There’s a nationwide crisis that is affecting African-American mothers, who are three to four times as likely to die from pregnancy-related causes than White women, according to the Centers for Disease Control and Prevention. Black babies are also suffering: they are more than twice as likely to die as White infants.

Simply put, a war has been waged on Black mothers, noted a timely and poignant The New York Times report. This is a battle that especially can’t be ignored during the first-ever Black Maternal Health Week (April 11 – 17).

Here are the most important facts that people should know:

Racism Is A Primary Cause Of Maternal Deaths And Infant Mortality

The societal and systemic racism faced by Black women is like a dark cloud over their lives. This racism creates a toxic physiological stress that causes a number of harmful conditions for expectant mothers, including pre-eclampsia, a type of hypertension (high blood pressure) that leads to high infant and maternal death rates. Pre-eclampsia and eclampsia (seizures due to pre-eclampsia) are 60 percent more common in Black women, according to a Health and Human Services Department report.

This stress, created by frequent discrimination and the lived experience of being Black, can trigger the “premature deterioration” of a Black women’s body, Dr. Arline Geronimus, a professor in the department of health behavior and health education at the University of Michigan School of Public Health, said. Geronimus referred to this process as “weathering” in her formative study about Black women and infants in the journal Ethnicity and Disease.

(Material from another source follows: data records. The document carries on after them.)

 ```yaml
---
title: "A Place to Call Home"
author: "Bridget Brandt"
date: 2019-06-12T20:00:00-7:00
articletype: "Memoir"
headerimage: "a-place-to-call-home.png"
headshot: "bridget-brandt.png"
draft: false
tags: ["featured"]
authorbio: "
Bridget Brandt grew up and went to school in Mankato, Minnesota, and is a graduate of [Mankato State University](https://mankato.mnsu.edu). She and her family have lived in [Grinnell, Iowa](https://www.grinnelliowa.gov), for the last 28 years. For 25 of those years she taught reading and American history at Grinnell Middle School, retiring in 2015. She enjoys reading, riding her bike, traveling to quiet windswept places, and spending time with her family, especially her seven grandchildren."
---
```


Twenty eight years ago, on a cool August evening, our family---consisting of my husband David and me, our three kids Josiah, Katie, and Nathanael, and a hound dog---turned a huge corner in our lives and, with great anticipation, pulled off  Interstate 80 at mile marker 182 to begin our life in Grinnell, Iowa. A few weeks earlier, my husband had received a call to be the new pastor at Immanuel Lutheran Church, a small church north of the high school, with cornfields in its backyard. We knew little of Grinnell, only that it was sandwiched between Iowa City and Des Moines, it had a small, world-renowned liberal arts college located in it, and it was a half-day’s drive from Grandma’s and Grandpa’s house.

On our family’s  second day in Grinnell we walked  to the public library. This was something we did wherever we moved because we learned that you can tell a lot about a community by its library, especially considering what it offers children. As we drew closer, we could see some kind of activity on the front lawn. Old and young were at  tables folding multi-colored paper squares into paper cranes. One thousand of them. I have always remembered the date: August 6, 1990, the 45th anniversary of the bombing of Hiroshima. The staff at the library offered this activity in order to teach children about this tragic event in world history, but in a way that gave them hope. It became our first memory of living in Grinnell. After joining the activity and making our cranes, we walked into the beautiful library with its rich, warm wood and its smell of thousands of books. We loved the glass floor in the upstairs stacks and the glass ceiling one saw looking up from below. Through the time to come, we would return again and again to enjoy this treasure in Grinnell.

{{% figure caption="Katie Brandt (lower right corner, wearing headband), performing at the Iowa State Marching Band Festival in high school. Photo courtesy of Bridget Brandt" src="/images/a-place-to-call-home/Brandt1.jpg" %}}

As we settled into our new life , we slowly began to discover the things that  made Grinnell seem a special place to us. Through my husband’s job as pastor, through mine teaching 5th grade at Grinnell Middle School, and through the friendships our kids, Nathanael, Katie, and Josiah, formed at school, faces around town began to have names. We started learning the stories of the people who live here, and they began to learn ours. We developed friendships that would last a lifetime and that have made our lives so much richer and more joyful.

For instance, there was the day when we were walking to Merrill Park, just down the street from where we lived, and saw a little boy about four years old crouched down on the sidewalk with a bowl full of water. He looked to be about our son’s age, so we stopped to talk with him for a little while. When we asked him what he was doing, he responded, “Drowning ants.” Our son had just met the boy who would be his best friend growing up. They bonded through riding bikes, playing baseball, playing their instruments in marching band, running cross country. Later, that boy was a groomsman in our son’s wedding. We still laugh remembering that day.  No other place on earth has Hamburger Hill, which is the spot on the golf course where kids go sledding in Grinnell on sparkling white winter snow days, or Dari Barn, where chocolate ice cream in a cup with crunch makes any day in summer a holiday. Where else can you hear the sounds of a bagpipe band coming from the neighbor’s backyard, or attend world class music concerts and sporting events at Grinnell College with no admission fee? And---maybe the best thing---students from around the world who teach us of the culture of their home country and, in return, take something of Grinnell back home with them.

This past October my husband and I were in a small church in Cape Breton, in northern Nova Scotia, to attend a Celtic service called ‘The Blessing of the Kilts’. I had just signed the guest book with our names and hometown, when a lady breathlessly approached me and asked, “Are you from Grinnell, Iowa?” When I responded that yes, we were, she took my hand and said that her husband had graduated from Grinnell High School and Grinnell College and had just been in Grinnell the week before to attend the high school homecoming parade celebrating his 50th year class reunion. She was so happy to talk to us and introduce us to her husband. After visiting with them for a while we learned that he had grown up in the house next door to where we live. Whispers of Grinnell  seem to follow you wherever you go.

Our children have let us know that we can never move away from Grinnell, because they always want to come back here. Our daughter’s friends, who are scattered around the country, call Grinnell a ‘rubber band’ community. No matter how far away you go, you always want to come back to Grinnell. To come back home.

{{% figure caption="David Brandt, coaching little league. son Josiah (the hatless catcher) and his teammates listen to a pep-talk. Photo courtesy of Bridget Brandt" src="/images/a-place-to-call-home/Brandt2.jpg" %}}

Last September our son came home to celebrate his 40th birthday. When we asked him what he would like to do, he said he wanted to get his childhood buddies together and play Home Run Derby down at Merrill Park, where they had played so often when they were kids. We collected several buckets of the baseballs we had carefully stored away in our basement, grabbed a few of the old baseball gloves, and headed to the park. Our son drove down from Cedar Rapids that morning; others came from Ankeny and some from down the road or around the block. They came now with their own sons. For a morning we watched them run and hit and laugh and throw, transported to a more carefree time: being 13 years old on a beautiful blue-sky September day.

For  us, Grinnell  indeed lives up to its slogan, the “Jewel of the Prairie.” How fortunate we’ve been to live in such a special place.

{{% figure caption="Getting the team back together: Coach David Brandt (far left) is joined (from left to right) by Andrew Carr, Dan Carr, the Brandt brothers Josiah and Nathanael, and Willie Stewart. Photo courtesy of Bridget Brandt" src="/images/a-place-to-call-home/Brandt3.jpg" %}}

Racial Bias In The Health Care System Also Plays A Major Role In Mortality

Studies and scholarly articles have confronted the existence of racial bias in health care. This bias takes shape in a number of ways: a doctor’s dismissal of an expectant mother’s serious health concerns or symptoms, a misdiagnosis of a condition, a pressure to rush through a doctor’s visit and more. Also, an expectant mother, especially a teenager, may be publicly shamed or blamed for several things, including being poor, unmarried or less educated—and it may impact the level of health care and treatment they receive.

A lot Of Infant And Pregnancy-Related Deaths Are Preventable

An estimated 700 to 900 maternal deaths happen in the U.S. each year, but more than 50,000 are potentially preventable near-deaths happen as well, the CDC reported.

Maternal Deaths Are Considered By Many To Be An International Human Rights Issue

Dr. Joia Crear-Perry, founder and president of the National Birth Equity Collaborative and committee member of the Black Mamas Matter Alliance, recently urged that maternal mortality is treated as a human rights issue during a speech to the United Nations Office of the High Commissioner for Human Rights.

Birth Doulas Have Helped To Curb Death Rates

There is “evidence [that] suggests, in addition to regular nursing care, continuous one-to-one emotional support provided by support personnel, such as a doula, is associated with improved outcomes for women in labor,” a statement from the American College of Obstetricians and Gynecologists said last year.

Folks wonder when the watershed moment will happen that reverses the current status quo for Black mothers and infants. There are many women’s rights activists and advocates fighting for lives, fighting so that those lives not longer hang in the balance. These activists have not forgetten the success stories of many Black mamas and babies, hoping and pushing for healthier pregnancies and deliveries.